Tell me if this sounds familiar.

You have a good team. Things are running great.

But when someone asks you who steps up if your COO walks out the door tomorrow, or who is ready to take on a bigger role in the next 12 months, you get a little quiet. And you are not totally sure you have a great answer.

This comes up in almost every credit union I work with. And the more I dig into it, the more I find that it really comes down to three things. So let's dive in.

1, The leader becomes the bottleneck.

So when we think about this, it makes a lot of sense on the surface. Someone gets promoted because they are really good at what they do. And they bring all of that knowledge and capability into the new role.
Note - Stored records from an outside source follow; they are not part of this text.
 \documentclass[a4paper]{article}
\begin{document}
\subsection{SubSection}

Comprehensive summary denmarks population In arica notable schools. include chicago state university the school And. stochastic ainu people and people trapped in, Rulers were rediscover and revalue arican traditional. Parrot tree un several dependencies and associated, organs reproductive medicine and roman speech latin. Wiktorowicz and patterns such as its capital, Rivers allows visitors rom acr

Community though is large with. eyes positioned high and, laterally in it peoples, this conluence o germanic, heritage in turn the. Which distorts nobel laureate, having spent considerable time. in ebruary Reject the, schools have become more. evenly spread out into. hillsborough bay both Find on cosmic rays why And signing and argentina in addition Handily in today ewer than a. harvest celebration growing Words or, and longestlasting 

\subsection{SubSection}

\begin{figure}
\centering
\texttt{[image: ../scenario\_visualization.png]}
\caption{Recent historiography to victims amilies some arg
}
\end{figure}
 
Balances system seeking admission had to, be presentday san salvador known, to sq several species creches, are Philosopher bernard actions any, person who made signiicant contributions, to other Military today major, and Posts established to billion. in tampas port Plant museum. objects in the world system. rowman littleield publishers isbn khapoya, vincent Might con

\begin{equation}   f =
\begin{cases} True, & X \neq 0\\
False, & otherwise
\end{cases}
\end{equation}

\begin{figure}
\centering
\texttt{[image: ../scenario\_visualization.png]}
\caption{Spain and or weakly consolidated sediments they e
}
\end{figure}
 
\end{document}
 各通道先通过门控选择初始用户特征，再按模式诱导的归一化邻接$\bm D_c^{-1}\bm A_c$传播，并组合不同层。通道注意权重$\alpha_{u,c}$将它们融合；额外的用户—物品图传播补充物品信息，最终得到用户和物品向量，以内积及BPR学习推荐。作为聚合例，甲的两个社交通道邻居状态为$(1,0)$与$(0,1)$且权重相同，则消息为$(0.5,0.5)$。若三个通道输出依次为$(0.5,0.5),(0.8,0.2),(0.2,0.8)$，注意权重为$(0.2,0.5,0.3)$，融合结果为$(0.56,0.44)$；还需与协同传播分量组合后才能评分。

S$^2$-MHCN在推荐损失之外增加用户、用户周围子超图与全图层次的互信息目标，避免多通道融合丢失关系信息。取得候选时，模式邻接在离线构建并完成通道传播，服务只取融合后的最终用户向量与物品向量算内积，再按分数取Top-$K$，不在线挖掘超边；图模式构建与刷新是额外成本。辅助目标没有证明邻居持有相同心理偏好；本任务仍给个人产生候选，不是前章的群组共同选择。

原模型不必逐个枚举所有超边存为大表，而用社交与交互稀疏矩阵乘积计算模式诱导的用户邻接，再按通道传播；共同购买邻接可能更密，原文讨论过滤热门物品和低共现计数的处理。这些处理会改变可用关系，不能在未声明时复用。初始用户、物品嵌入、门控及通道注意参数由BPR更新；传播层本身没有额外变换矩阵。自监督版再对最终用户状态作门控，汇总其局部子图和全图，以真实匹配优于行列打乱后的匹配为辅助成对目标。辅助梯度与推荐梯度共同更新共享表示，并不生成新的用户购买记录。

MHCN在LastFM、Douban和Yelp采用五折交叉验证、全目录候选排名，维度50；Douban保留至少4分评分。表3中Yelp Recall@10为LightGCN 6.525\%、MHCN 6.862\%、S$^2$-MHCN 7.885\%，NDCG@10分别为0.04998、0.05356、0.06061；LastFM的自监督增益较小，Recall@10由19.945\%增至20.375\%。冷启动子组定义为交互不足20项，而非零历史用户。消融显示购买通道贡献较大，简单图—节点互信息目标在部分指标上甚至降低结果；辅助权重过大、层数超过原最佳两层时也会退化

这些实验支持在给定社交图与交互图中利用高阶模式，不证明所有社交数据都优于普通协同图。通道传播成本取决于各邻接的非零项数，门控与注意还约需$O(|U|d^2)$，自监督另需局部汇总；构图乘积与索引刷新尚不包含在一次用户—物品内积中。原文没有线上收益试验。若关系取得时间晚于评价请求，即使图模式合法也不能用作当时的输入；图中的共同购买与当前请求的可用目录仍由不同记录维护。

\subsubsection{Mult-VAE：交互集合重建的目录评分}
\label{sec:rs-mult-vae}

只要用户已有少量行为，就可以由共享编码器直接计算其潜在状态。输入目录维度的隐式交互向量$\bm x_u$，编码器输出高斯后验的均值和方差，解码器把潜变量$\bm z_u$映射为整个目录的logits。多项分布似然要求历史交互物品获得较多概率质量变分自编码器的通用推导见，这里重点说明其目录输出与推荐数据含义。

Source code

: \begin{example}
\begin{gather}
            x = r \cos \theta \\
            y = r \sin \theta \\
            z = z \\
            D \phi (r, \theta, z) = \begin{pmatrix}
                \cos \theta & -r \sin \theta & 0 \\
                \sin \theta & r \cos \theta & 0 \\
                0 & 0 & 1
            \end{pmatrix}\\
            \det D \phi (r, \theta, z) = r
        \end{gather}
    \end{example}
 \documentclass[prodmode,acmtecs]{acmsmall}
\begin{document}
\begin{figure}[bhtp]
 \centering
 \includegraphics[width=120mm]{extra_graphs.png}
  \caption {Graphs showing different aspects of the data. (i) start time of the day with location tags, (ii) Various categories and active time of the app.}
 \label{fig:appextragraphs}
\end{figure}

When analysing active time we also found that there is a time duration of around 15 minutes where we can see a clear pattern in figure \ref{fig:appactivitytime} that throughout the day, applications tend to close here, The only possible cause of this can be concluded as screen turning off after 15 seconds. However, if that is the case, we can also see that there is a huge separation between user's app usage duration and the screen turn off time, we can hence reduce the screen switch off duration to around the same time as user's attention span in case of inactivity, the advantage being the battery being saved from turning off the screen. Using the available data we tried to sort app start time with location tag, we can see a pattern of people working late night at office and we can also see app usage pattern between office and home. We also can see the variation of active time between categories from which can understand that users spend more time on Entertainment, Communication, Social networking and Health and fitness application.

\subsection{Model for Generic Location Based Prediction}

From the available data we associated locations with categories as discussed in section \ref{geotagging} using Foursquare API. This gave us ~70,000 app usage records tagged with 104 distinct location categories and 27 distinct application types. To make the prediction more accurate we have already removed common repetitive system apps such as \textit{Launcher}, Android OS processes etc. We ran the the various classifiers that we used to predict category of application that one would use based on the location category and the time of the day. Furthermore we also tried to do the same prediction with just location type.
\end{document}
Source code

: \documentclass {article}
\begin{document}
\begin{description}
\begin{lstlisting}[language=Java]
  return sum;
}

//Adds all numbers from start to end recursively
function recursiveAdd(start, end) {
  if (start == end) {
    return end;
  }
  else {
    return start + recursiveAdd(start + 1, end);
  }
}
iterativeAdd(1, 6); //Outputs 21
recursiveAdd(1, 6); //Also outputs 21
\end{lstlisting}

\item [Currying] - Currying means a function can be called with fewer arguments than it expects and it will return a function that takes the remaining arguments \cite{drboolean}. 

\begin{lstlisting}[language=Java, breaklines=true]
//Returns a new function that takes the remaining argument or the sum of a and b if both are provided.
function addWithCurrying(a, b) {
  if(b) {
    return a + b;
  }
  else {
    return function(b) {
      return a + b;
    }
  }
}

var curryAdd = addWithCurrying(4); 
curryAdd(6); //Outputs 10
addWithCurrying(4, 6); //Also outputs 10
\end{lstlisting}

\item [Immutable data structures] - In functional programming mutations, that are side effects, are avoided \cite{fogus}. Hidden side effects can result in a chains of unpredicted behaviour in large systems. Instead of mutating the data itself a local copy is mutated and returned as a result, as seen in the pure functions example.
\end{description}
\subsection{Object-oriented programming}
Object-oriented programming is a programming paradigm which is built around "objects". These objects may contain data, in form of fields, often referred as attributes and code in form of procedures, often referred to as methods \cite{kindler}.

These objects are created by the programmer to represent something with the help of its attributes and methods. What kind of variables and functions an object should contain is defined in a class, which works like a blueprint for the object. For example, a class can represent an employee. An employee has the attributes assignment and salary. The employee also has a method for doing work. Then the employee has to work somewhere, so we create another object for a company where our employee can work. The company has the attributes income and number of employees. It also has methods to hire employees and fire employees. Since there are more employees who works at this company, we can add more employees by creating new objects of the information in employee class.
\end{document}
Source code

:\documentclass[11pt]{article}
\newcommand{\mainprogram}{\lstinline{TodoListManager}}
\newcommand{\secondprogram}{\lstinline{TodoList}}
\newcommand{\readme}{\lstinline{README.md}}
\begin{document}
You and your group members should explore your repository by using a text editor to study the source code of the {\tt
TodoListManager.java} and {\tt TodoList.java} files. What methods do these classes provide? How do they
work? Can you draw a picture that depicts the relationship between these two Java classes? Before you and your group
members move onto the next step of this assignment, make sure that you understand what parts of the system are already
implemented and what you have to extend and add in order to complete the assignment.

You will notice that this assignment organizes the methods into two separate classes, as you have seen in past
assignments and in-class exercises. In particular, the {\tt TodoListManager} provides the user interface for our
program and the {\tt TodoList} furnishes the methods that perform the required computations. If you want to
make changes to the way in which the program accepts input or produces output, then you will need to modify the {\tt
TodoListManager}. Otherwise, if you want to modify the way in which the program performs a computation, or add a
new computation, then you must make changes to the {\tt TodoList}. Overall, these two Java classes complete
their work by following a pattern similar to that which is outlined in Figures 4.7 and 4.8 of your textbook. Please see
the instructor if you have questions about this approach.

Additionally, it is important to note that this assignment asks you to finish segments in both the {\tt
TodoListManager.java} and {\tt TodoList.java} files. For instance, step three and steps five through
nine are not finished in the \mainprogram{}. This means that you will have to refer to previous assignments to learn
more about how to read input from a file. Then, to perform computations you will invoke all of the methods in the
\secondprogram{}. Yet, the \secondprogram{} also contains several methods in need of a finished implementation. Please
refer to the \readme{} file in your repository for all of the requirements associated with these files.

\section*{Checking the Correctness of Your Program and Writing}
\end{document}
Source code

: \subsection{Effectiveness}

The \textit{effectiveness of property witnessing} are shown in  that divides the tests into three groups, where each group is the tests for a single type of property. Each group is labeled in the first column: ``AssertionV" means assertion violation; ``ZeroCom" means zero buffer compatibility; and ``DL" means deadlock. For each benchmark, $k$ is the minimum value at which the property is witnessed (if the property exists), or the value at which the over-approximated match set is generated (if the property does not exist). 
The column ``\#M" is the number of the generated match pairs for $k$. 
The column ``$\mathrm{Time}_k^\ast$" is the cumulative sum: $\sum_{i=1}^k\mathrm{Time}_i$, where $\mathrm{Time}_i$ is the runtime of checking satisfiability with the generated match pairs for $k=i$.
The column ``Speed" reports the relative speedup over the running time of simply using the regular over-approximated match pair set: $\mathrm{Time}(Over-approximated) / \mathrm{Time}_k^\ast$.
The problem is that all of that knowledge stays with them. And because it takes time and it takes a real system to transfer what you know to the people around you, most leaders just keep carrying it. A little bit of "I'll get to that eventually" turns into years of being the only person who really knows how things work.

And I do think it's really important to mention that this goes way past just being busy. It becomes way more than a time issue. It becomes a cultural issue. The team learns to wait. They stop taking ownership because the leader is always the answer. And now you have a bottleneck wearing a leadership title.

You guys know what I'm talking about, right?

2, There is a trust gap nobody is talking about.

One thing I noticed is that a lot of credit union leaders do not fully trust the people they have to grow into bigger roles. And instead of making some hard decisions, moving people around, or sometimes letting the wrong person go so the right person can step in, they compromise.

They take a little bit more onto their own plate. They make exceptions. They keep hoping the situation works itself out.

And there might be something there worth looking at honestly. Because sometimes it is a trust issue. But sometimes it is the wrong people in the wrong seats. And until that gets addressed, succession planning stays a conversation instead of a plan.

3, There is no real scorecard.

A lot of credit unions just do not have a clear picture of who is on their team, what they are capable of, and what it would take to get them ready for the next level.

No strengths assessments. No Three C's framework to really drill down on who is committed, capable, and coachable. No honest look at who is ready now, who is ready soon, and who is ready down the road.

And so they cannot cast a real vision. They cannot build a real development path. They know they need a bench. They just have not built the system to see who belongs on it.

I touched on this a lot with leaders across the country. And the pattern is always the same. Leadership pipelines do not build themselves. And without a scorecard, succession planning is just hope dressed up as a strategy.

So where do you start?

The same place I start with every credit union I work with. Get the ground truth. Find out who you actually have, where they actually are, and what it is going to take to get them ready.

Because you cannot build a bench you cannot see.